The thermal and dynamical tropopause definition in baroclinic wave life-cycles

In this study we introduce a new tropopause definition, based on mixing considerations, and discuss the effect of baroclinic wave-breaking on tropopause height and sharpness. Accurate identification of the tropopause is important for many applications ranging from estimates of dynamical stratosphere-troposphere exchange to the retrieval of atmospheric composition. However, current definitions of the tropopause rely an empirically chosen threshold values. Moreover the evolution of the thermal and the dynamical tropopause during a baroclinic wave life-cycle is not consistent.

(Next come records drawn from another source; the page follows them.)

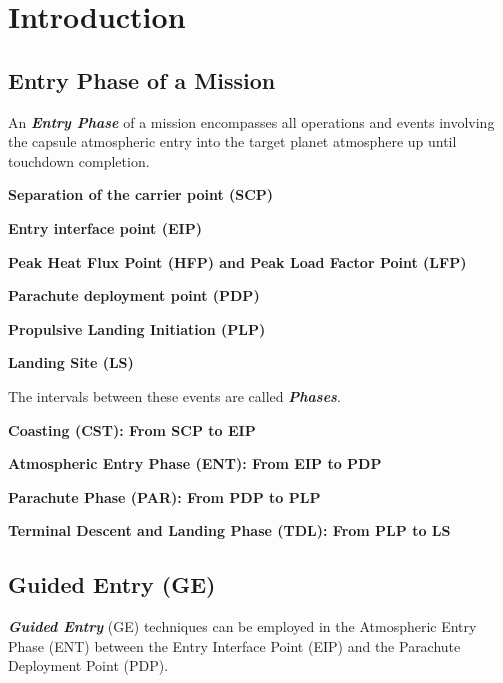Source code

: \chapter{Introduction}

    \section{Entry Phase of a Mission}

        An \textbf{\textit{Entry Phase}} of a mission encompasses all operations and
        events involving the capsule atmospheric entry into the target planet
        atmosphere up until touchdown completion.

        \textbf{Separation of the carrier point (SCP)}

        \textbf{Entry interface point (EIP)}

        \textbf{Peak Heat Flux Point (HFP) and Peak Load Factor Point (LFP)}

        \textbf{Parachute deployment point (PDP)}

        \textbf{Propulsive Landing Initiation (PLP)}

        \textbf{Landing Site (LS)}

        The intervals between these events are called \textbf{\textit{Phases}}.

        \textbf{Coasting (CST): From SCP to EIP}

        \textbf{Atmospheric Entry Phase (ENT): From EIP to PDP}

        \textbf{Parachute Phase (PAR): From PDP to PLP}

        \textbf{Terminal Descent and Landing Phase (TDL): From PLP to LS}


    \section{Guided Entry (GE)}

        \textbf{\textit{Guided Entry}} (GE) techniques can be employed in the Atmospheric Entry Phase (ENT)
        between the Entry Interface Point (EIP) and the Parachute Deployment Point (PDP).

Here we propose an objective way to identify the tropopause that does not rely on an empirically chosen parameter. The physical basis of our method is a change in mixing characteristics, which is reflected in the gradients of materially conserved quantities. Potential temperature can be used to define an equivalent to the thermal tropopause, and PV to define a dynamical tropopause. Using this method, we provide an analysis of the tropopause evolution during baroclinic wave--breaking in high resolution ECMWF analysis data and idealized baroclinic life--cycle experiments. The height and sharpness of the tropopause shows high spatial and temporal variability and we find a net tropopause rise during wave--breaking. Furthermore, we show that the tropopause, defined according to our method, characterizes the vertical structure much better, and the evolution of the dynamical and thermal tropopause is more consistent; major differences are limited to regions where the tropopause is physically not meaningful. Finally we comment on some implications for stratosphere-troposphere exchange and the fine-scale structure of the tropopause.